Making Tracks Challenge provides downloadable nature guides and species lists for hiking trails throughout the United States. It offers resources for students to make their own educational nature trails on school grounds or in nearby communities and the site will automatically generate an illustrated field guide for their site. It has more than 2,000 species in the database already but users are encouraged to suggest additions. There are also inquiry-based trail activities and short nature films.

Monday, April 19, 2010

MIT OpenCourseWare


MIT OpenCourseWare is a collection of over 1,800 college-level class materials offered at no-cost to the public. Upgrade your knowledge and skills by studying the lecture notes, completing assignments, reading study guides, and watching lecture recordings. All classes are available through the official Massachusetts Institute of Technology's OpenCourseWare website.

The courses are designed for learning independently; learners do not have access to professors and cannot earn credit. The collection is organized by category and by class format. If you search in Audio/Video, you will find recordings of entire lecture series. Pre-college students may be interested in the "Highlights for High School" section, with AP and college prep resources.

Monday, April 12, 2010

Kidblog


Kidblog is designed for elementary and middle school and it's free and simple to set up. Teachers will notice the ease of creating and maintaining blogs if they have tried other blogging platforms like Blogger or Wordpress, which are not always easy for younger students. Kidblog
allows students to publish posts and participate in discussions within a secure classroom blogging community. Teachers maintain complete control over student blogs.

For some extra fun, students who like to add images to their blog might want to try Speechable. This free online tool let’s them upload images and add speech bubbles to them.

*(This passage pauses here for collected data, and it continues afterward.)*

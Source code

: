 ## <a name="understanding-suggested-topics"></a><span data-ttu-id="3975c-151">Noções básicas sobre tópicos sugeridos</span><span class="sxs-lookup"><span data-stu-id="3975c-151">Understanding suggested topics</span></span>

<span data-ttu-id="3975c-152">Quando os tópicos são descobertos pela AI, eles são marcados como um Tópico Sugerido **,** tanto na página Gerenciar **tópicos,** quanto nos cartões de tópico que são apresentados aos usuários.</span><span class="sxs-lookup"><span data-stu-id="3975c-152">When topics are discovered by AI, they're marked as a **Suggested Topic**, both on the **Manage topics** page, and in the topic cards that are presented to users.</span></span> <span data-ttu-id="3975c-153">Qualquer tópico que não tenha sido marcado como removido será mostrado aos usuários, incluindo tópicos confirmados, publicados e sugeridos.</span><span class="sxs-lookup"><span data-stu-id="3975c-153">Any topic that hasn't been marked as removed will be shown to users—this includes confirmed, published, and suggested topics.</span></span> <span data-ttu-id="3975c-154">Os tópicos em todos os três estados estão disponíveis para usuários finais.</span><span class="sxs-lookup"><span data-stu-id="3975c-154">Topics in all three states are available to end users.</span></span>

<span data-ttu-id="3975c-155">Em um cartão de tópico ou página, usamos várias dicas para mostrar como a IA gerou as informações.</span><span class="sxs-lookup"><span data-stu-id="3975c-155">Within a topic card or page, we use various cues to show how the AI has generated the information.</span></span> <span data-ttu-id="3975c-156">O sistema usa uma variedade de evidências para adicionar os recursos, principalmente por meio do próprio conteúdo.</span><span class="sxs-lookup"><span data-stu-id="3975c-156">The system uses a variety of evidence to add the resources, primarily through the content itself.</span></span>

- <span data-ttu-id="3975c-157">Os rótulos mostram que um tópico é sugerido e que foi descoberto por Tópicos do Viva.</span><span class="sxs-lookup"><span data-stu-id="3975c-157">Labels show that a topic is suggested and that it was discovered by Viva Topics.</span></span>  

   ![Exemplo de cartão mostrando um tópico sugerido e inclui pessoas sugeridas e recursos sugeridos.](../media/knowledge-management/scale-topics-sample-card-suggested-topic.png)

Photo: Screenshot of a fifth grader's blog, courtesy of teacher Lee Kolbert, Florida.

Thursday, April 1, 2010

High-Tech Nature/Science


Science and Nature magazines will co-launch an open-access, online-only journal in April 2010. The name of the Journal is being decided by text-message vote by the public. Preprints will be posted on a special social networking Web site where scientists registered in the newly created Faculty of a Million can vote for acceptance by pressing a "Like" thumbs-up button or reject the paper by pressing a “Dislike” button. Another innovation will be a ground-breaking iPad application that will allow scientists to view charts, images, and figures in 3-D. And readers will have the option of Skyping authors directly simply by clicking that author's name. (Magazine cover in the photo is a draft.)